◆ **What is needed**
Tally the lines in the listing below that contain the string "tags", and state only the total.

◆ **Material provided**

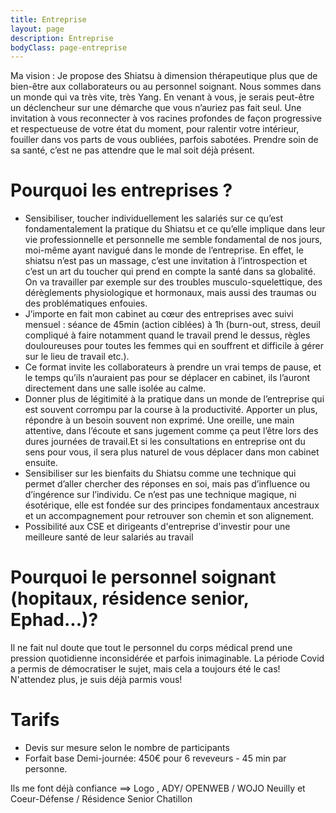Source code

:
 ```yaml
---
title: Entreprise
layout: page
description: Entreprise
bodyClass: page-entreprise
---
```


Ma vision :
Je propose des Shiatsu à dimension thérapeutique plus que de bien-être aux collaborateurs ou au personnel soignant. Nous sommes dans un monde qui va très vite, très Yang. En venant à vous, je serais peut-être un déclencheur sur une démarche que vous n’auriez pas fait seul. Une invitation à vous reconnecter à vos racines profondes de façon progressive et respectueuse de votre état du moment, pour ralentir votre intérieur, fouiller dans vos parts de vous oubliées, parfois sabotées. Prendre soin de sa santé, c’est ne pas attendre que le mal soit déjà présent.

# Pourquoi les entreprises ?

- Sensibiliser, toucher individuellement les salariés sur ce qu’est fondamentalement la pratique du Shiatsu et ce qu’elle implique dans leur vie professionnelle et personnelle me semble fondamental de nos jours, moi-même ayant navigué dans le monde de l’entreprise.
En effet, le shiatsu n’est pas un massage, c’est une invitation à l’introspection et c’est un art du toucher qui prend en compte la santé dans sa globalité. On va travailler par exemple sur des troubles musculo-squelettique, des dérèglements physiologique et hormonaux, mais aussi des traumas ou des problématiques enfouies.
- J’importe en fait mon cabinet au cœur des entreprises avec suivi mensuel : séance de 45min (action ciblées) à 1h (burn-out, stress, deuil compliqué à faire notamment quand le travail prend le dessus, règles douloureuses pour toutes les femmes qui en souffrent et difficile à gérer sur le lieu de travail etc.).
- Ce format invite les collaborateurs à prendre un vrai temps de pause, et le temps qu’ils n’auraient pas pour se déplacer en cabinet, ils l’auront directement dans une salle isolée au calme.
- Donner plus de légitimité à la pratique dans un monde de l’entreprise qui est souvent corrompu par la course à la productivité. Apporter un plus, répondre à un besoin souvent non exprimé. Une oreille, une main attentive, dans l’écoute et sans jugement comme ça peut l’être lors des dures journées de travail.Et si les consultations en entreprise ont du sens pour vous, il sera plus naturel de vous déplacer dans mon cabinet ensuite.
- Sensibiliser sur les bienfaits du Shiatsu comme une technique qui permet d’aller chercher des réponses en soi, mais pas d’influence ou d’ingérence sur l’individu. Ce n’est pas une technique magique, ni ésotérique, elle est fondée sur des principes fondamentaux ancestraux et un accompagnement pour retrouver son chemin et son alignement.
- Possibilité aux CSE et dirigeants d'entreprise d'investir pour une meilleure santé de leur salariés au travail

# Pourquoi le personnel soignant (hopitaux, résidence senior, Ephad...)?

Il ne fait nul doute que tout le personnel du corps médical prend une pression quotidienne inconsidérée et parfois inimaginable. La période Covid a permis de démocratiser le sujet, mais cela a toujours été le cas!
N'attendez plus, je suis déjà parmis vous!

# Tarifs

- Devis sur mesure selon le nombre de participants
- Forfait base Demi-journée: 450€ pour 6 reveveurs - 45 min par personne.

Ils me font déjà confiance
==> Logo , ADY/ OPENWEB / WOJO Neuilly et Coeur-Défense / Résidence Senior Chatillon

--

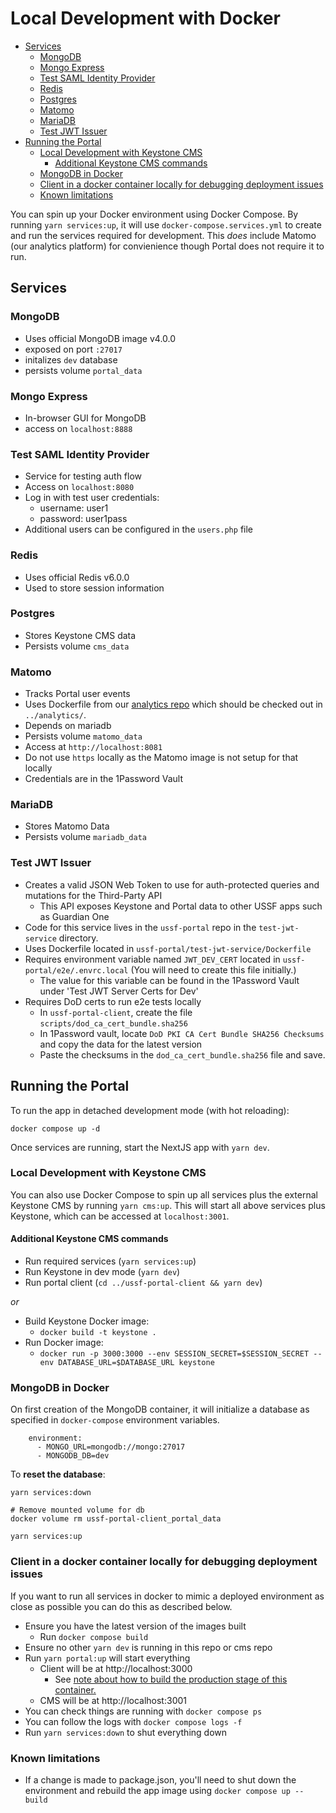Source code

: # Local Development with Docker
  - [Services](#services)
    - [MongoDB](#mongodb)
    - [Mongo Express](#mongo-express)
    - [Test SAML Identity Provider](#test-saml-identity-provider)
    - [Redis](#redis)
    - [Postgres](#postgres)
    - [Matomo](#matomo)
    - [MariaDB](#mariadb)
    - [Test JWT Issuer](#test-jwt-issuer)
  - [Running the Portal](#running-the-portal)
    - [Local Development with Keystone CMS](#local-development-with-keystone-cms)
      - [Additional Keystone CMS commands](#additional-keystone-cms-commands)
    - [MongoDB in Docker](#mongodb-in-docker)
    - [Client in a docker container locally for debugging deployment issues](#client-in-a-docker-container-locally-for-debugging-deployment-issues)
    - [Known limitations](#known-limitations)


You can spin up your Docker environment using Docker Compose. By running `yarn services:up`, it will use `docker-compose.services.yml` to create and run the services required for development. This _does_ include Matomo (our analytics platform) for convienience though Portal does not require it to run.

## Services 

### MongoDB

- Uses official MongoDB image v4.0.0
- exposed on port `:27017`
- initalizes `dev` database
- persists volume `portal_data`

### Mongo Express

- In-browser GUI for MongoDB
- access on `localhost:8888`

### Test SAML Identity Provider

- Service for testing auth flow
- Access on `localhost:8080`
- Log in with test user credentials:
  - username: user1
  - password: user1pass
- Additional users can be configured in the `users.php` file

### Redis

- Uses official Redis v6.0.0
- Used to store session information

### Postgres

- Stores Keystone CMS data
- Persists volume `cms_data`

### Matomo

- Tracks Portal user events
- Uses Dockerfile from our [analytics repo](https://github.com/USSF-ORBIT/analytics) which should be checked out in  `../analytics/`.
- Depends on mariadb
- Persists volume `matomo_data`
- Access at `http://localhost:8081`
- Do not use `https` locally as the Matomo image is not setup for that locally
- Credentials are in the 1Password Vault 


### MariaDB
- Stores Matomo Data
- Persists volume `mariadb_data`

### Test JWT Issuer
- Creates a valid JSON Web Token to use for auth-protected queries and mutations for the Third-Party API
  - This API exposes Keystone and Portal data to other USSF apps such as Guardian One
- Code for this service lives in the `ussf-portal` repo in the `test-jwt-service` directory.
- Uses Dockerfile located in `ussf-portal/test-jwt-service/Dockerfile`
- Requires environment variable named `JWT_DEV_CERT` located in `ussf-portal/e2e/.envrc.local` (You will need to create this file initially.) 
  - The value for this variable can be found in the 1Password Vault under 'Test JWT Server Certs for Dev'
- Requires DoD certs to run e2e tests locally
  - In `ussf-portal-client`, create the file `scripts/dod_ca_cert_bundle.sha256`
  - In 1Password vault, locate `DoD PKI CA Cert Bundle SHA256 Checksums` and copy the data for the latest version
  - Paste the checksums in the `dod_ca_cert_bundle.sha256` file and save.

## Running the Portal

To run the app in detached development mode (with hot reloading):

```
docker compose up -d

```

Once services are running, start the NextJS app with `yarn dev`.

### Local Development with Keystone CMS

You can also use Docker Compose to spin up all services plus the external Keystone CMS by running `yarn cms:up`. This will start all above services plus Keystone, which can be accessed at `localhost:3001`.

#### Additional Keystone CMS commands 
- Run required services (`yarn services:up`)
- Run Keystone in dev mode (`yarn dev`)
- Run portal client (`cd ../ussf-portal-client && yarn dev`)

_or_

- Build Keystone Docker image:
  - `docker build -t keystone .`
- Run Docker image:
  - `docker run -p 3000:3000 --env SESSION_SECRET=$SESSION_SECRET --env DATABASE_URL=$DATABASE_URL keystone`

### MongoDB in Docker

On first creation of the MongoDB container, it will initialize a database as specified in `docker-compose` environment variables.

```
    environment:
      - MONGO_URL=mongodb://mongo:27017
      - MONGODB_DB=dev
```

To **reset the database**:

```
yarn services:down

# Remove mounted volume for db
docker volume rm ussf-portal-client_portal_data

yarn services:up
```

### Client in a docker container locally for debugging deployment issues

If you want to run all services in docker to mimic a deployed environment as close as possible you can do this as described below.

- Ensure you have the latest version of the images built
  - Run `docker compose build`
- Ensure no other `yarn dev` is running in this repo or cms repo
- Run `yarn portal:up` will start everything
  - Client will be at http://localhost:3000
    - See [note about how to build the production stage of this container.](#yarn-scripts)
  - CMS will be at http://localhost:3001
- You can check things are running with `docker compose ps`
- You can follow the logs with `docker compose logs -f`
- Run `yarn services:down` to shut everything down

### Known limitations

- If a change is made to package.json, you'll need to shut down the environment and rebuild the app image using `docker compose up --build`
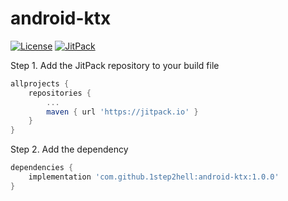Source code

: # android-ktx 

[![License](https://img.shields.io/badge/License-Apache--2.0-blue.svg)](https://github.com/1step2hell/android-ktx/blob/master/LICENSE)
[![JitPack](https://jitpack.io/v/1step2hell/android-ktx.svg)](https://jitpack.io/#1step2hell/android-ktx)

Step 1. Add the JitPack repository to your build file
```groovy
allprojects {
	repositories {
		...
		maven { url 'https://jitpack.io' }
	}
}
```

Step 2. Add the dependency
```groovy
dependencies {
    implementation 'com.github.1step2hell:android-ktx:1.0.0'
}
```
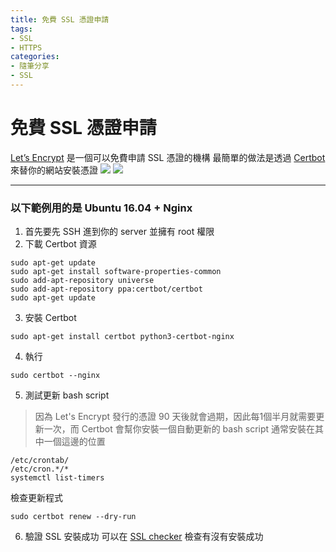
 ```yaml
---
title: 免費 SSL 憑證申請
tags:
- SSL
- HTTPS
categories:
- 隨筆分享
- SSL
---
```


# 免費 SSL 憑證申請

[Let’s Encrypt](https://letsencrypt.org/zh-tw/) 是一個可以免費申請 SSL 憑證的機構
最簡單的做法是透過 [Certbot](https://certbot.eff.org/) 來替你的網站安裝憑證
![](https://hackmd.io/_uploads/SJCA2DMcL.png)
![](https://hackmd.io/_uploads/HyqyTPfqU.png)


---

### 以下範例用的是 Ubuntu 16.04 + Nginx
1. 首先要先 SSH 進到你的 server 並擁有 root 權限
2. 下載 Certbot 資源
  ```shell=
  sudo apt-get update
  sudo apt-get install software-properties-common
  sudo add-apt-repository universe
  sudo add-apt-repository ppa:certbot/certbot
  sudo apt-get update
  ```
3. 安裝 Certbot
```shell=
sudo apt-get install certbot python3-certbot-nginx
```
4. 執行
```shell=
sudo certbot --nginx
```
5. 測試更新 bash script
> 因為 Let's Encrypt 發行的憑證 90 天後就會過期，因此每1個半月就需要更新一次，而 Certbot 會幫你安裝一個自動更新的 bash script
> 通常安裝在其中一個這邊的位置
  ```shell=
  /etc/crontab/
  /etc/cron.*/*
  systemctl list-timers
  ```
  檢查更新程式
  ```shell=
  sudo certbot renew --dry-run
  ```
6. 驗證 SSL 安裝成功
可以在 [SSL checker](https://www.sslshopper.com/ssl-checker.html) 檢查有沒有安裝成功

...

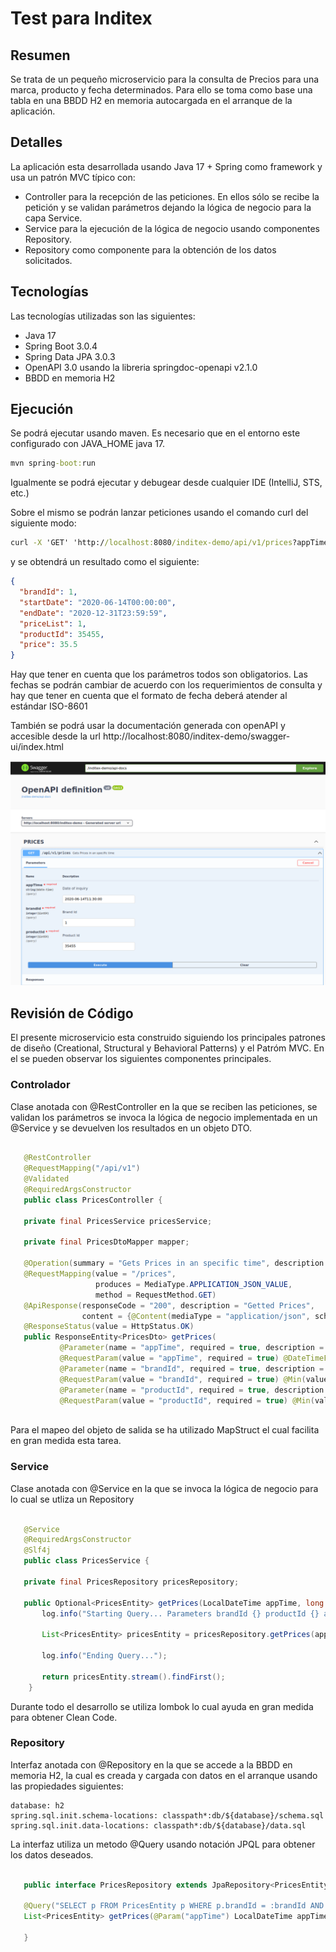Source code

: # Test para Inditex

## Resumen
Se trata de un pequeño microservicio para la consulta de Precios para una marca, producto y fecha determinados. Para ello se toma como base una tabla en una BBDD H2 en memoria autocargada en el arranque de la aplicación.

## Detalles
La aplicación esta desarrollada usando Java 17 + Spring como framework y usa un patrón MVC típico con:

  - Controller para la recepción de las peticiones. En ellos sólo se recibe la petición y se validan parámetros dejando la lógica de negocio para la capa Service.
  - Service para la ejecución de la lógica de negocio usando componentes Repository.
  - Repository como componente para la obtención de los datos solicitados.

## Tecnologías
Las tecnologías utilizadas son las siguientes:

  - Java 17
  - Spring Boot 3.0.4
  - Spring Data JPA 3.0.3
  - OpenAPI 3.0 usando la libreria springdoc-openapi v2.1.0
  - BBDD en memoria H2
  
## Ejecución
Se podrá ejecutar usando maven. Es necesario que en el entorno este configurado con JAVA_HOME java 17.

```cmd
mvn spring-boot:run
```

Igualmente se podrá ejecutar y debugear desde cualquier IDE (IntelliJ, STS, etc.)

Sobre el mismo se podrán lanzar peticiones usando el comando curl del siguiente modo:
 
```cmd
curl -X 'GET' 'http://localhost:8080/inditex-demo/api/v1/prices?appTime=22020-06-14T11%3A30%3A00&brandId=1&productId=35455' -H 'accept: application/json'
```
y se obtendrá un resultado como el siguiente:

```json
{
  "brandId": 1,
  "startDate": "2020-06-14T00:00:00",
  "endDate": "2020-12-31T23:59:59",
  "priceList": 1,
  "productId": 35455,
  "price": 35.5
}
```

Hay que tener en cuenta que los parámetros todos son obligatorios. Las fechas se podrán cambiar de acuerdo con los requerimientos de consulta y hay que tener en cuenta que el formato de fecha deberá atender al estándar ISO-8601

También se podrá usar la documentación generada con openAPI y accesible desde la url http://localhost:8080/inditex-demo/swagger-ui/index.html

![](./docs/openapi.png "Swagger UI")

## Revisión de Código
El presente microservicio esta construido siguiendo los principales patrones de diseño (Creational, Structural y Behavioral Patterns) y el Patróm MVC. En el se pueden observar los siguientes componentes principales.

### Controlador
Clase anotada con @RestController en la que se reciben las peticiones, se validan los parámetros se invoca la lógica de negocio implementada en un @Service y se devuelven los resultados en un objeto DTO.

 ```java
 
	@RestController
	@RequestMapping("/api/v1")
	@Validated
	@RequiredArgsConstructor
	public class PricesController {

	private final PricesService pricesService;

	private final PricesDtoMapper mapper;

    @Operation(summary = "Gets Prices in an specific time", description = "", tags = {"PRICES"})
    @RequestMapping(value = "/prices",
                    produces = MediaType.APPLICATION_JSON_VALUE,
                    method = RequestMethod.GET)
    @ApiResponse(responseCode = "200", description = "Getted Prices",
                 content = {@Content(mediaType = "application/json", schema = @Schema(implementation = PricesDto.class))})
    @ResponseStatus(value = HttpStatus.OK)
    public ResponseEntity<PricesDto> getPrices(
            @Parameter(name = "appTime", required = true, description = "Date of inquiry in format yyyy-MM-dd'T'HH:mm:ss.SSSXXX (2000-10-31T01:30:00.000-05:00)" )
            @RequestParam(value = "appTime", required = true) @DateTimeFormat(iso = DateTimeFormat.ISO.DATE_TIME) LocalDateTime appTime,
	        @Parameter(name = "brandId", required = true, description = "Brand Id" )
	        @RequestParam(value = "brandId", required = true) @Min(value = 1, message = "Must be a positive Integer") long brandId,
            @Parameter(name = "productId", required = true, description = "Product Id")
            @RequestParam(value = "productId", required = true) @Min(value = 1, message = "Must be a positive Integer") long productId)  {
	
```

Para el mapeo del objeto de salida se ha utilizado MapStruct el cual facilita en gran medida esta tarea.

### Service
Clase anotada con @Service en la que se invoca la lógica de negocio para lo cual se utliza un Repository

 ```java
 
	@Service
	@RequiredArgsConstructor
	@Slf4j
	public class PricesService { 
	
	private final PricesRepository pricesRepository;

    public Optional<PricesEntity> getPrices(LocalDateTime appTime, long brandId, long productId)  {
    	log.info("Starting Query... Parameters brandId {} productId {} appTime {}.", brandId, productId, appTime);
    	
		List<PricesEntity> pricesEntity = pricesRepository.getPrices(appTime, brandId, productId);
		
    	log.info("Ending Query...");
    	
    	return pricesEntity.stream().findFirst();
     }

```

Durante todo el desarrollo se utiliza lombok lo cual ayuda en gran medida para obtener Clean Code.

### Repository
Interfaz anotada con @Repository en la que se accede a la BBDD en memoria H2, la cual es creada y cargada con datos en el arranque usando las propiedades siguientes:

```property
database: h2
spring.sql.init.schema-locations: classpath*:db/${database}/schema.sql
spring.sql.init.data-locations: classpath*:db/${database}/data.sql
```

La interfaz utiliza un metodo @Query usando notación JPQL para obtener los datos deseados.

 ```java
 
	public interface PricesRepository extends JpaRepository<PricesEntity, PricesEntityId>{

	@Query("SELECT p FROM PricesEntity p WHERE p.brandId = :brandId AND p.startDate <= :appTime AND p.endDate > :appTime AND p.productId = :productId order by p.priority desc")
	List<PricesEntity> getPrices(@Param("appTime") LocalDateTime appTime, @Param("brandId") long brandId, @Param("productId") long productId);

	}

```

◆ **Answer to the exercise**
2